Saturday, December 06, 2008

New program to help the visually impaired and people affected by Dyslexia

To pick up a book and read is an activity that many of us take for granted.But for the approximate two million who are blind or suffer from dyslexia, it's a privilege that is not easily available nor accessible.

For the past 60 years, the RFB&D (Recording for the Blind & Dyslexic) has been providing an audio textbook library to the visually-impaired, and members from the Brush, Fort Morgan and Sterling Lions Clubs recently learned more of the program from Ed Sardella, former KUSA 9News anchor turned volunteer/spokesperson for the program.

Now a media trainer and journalism instructor at the University of Colorado at Boulder, Sardella spoke to the clubs recently on the program that began in 1948 on the top floor of the New York Public Library.

Founded in 1948 by Anne T. Macdonald, RFB&D began as a program for blinded World War 2 veterans, but has expanded to include members of all ages who cannot effectively read standard print because of a visual impairment, learning or other physical disability.

''RFB&D's digitally recorded audio textbooks on CD and downloadable audio textbooks help students challenged by the printed page," literature explains.

To date, RFB&D's audiobook library contains nearly 38,000 digital titles in every subject area and grade level, and serves 185,000 plus members through the "Learning Through Listening Program".
In its collection are textbooks in core and elective subject areas from every major K-12 publisher including Language Arts, Social Studies, Mathematics, Science and foreign languages of French, Spanish, German and Latin.

Additionally, the audiobook library contains fiction, nonfiction, special interest books, biographies, thematic collections, test preparation, Accelerated Reader, high interest/low vocabulary, nonfiction and resources, popular fiction and award winning books, hobbies, recreation, personal growth, and technology.

Sardella, who began as a volunteer reader and now travels the state touting the project, explained the goal of the program is "to assist making you learn better, learn easier, feel more confident and become more dependent on yourself."

Recordings were originally produced using synthesized voices, he explained, but it was soon realized that those using the program preferred the sound of human voices.

Those utilizing the program now use specialized CD players called "Smart Players" and/or software, as well as MP3 players to read, with the recording of titles exclusively performed now in a digital format for CDs.

According to information from the program's literature, a Smart Player can hold 14 books, with MP3 and two gigabyte Ipods containing four average-sized textbooks.

''The Learning through Listening program is bringing measurable results to classrooms across the nation," the internet site explained with more than 185,000 people nationwide listening to more than 502,000 audiobooks in 2007.

Of those, approximately 17,000 Colorado residents currently are served by RFB&D.

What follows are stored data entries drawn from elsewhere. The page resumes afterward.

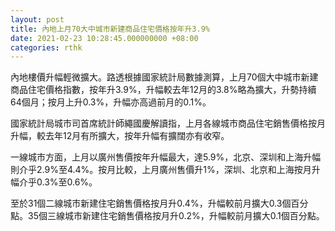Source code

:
```yaml
---
layout: post
title: 內地上月70大中城市新建商品住宅價格按年升3.9%
date: 2021-02-23 10:28:45.000000000 +08:00
categories: rthk
---
```


內地樓價升幅輕微擴大。路透根據國家統計局數據測算，上月70個大中城市新建商品住宅價格指數，按年升3.9%，升幅較去年12月的3.8%略為擴大，升勢持續64個月；按月上升0.3%，升幅亦高過前月的0.1%。

國家統計局城市司首席統計師繩國慶解讀指，上月各線城市商品住宅銷售價格按月升幅，較去年12月有所擴大，按年升幅有擴闊亦有收窄。

一線城市方面，上月以廣州售價按年升幅最大，達5.9%，北京、深圳和上海升幅則介乎2.9%至4.4%。按月比較，上月廣州售價升1%，深圳、北京和上海按月升幅介乎0.3%至0.6%。

至於31個二線城市新建住宅銷售價格按月升0.4%，升幅較前月擴大0.3個百分點。35個三線城市新建住宅銷售價格按月升0.2%，升幅較前月擴大0.1個百分點。
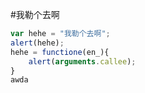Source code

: #我勒个去啊

```js
var hehe = "我勒个去啊";
alert(hehe);
hehe = functione(en_){
    alert(arguments.callee);
}
awda
```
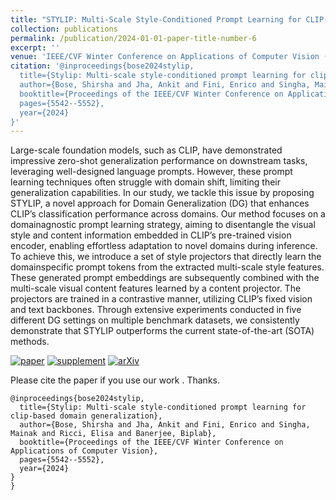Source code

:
 ```yaml
---
title: "STYLIP: Multi-Scale Style-Conditioned Prompt Learning for CLIP-Based Domain Generalization"
collection: publications
permalink: /publication/2024-01-01-paper-title-number-6
excerpt: ''
venue: 'IEEE/CVF Winter Conference on Applications of Computer Vision (WACV), 2024'
citation: '@inproceedings{bose2024stylip,
  title={Stylip: Multi-scale style-conditioned prompt learning for clip-based domain generalization},
  author={Bose, Shirsha and Jha, Ankit and Fini, Enrico and Singha, Mainak and Ricci, Elisa and Banerjee, Biplab},
  booktitle={Proceedings of the IEEE/CVF Winter Conference on Applications of Computer Vision},
  pages={5542--5552},
  year={2024}
}'
---
```


Large-scale foundation models, such as CLIP, have demonstrated impressive zero-shot generalization performance on downstream tasks, leveraging well-designed language prompts. However, these prompt learning techniques
often struggle with domain shift, limiting their generalization capabilities. In our study, we tackle this issue by proposing STYLIP, a novel approach for Domain Generalization (DG) that enhances CLIP’s classification performance across domains. Our method focuses on a domainagnostic prompt learning strategy, aiming to disentangle the
visual style and content information embedded in CLIP’s pre-trained vision encoder, enabling effortless adaptation to novel domains during inference. To achieve this, we introduce a set of style projectors that directly learn the domainspecific prompt tokens from the extracted multi-scale style
features. These generated prompt embeddings are subsequently combined with the multi-scale visual content features learned by a content projector. The projectors are
trained in a contrastive manner, utilizing CLIP’s fixed vision and text backbones. Through extensive experiments conducted in five different DG settings on multiple benchmark datasets, we consistently demonstrate that STYLIP 
outperforms the current state-of-the-art (SOTA) methods.

[![paper](https://img.shields.io/badge/arXiv-Paper-brightgreen)](https://openaccess.thecvf.com/content/WACV2024/papers/Bose_STYLIP_Multi-Scale_Style-Conditioned_Prompt_Learning_for_CLIP-Based_Domain_Generalization_WACV_2024_paper.pdf)
[![supplement](https://img.shields.io/badge/Supplementary-Material-F9D371)](https://openaccess.thecvf.com/content/WACV2024/supplemental/Bose_STYLIP_Multi-Scale_Style-Conditioned_WACV_2024_supplemental.pdf)
[![arXiv](https://img.shields.io/badge/arXiv-Paper-brightgreen)](https://arxiv.org/abs/2302.09251)

Please cite the paper if you use our work . Thanks.

```
@inproceedings{bose2024stylip,
  title={Stylip: Multi-scale style-conditioned prompt learning for clip-based domain generalization},
  author={Bose, Shirsha and Jha, Ankit and Fini, Enrico and Singha, Mainak and Ricci, Elisa and Banerjee, Biplab},
  booktitle={Proceedings of the IEEE/CVF Winter Conference on Applications of Computer Vision},
  pages={5542--5552},
  year={2024}
}
}
```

From those participating in RFB&D, two monetary awards programs have been made possible. Each year, the Marion Huber Learning Through Listening Awards program rewards six high school seniors with learning disabilities in recognition of extraordinary leadership, scholarship, enterprise and service to others.

Offered since 1991, a selection committee presents $6,000 to the top three students, with $2,000 awarded to three named as Special Honors.

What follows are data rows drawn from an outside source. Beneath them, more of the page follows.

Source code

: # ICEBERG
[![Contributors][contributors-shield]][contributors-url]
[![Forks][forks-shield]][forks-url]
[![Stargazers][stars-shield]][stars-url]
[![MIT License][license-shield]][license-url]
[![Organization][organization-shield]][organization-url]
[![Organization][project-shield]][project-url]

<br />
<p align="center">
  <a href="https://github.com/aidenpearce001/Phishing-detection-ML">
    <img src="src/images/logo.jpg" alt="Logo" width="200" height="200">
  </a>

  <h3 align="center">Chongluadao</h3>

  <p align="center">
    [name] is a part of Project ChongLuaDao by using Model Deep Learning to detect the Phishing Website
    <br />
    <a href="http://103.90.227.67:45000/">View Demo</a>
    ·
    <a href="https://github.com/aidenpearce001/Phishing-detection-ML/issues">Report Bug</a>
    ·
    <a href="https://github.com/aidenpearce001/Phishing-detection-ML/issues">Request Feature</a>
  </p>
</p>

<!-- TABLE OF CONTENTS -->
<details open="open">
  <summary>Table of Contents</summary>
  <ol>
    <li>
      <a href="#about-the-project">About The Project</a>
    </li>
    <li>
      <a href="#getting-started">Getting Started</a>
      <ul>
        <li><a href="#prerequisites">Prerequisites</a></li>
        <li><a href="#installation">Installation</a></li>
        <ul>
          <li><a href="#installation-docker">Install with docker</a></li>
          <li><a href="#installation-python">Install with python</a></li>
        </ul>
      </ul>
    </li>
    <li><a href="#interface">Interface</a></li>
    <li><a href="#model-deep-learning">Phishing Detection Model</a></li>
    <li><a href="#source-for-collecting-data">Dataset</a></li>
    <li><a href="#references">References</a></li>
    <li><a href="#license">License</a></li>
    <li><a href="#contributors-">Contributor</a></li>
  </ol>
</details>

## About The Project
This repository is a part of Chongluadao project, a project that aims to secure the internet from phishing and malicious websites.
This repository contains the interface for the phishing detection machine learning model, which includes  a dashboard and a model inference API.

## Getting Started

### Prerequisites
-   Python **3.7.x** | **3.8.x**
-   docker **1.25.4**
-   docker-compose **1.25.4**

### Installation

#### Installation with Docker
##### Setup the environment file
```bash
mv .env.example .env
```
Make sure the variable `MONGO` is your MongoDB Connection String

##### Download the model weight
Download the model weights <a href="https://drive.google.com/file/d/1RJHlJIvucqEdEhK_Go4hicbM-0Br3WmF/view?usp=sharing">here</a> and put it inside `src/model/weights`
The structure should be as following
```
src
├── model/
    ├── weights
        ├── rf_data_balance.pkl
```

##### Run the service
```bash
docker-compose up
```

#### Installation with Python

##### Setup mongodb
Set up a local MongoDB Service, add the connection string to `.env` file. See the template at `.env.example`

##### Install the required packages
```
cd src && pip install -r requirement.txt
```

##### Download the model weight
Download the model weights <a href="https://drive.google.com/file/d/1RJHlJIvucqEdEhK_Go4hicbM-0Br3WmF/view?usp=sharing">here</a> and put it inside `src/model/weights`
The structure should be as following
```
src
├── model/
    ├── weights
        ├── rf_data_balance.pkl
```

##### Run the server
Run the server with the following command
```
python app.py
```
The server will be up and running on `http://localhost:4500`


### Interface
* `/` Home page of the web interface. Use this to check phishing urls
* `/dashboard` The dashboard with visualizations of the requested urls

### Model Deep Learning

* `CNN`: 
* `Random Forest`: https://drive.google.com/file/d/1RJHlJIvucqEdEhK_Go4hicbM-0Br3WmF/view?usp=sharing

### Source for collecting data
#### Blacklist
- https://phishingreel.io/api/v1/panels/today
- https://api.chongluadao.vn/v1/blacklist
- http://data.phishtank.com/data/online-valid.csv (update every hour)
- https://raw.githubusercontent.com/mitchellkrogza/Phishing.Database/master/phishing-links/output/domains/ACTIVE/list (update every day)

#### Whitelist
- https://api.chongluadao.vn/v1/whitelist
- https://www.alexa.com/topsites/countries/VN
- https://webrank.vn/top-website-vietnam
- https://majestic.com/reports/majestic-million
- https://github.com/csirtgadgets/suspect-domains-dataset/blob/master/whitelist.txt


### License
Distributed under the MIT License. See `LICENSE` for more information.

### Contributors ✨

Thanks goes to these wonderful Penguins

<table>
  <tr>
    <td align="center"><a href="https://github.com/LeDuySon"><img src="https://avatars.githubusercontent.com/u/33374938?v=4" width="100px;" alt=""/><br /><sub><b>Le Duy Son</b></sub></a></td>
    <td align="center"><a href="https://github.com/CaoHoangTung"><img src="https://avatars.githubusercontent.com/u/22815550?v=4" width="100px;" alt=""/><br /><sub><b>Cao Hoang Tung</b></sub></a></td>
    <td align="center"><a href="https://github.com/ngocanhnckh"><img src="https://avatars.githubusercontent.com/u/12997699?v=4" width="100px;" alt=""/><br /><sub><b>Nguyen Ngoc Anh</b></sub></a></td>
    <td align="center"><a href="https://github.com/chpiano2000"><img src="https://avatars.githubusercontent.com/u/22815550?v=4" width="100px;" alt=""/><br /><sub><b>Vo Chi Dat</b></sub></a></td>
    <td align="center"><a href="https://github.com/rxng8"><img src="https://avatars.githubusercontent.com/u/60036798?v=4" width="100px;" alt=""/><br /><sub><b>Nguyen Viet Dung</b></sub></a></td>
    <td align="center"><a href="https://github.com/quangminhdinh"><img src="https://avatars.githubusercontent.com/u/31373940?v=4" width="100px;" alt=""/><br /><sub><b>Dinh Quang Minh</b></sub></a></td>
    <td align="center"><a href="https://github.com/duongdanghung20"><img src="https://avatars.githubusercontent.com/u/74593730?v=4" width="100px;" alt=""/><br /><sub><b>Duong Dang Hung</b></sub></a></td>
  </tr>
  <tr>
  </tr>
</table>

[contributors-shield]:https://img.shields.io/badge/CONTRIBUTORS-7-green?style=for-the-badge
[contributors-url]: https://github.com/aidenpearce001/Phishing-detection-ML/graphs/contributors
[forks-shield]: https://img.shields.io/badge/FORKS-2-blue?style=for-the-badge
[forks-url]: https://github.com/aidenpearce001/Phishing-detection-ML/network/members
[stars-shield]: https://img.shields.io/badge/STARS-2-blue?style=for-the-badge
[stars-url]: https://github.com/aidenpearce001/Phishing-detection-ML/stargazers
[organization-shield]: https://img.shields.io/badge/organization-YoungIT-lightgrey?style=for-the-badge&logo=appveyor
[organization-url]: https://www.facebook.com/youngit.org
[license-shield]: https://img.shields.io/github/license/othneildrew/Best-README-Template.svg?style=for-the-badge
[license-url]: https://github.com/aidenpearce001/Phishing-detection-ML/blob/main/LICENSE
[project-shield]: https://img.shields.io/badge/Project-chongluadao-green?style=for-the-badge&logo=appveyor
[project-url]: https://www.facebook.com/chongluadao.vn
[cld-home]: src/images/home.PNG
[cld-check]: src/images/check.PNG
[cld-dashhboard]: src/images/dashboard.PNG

Since 1959, the Mary P. Oenslager Scholastic Achievement Award, has recognized college seniors and the blind or visually impaired in recognition of extraordinary leadership, scholarship, enterprise and service. Again chosen by a selection committee, three individuals receive $6,000. Three others are designated as Special Honors and receive $3,000, with three honors winners presented with $1,000 each.

Because it is a private, non-profit organization, RFB&D relies on donations, federal and state funding, product sales and membership fees to support its mission -- one that is provided strictly by a volunteer force, Sardella stated, adding there are 425 volunteers in the Denver studio who work as pairs in three hour shifts, four days a week.

As a whole, there are more than 7,000 volunteers in 29 recording studios across the United States, who record more than 5,000 new books each year, representing 400,000 hours of donated time.
Recording and reading is not the only way to serve as a volunteer, the speaker stated, explaining the organization accepts cash donations, is in need of people to help identify clients, as well as provide information to the school. Another way to help, he added, is to adopt a student deemed in need of the program and referred by a professional.

Members of RFB&D include libraries, schools and universities serving students with print disabilities.

As a member, benefits include free web-based teaching training, research summaries and classroom support materials online, 24/7 online access that allows the member to order books, equipment and accessories, along with personal support through one of the many nationwide locations.

Currently, two types of memberships -- student individual and personal individual -- are available, however, institutional memberships offer three levels of sponsorship.

Although national headquarters is housed in Princeton, New Jersey, a satellite office is located in Colorado Springs, with the possibility of another office to open in Fort Collins.

Currently, the local national location, Rocky Mountain Unit, is in Denver.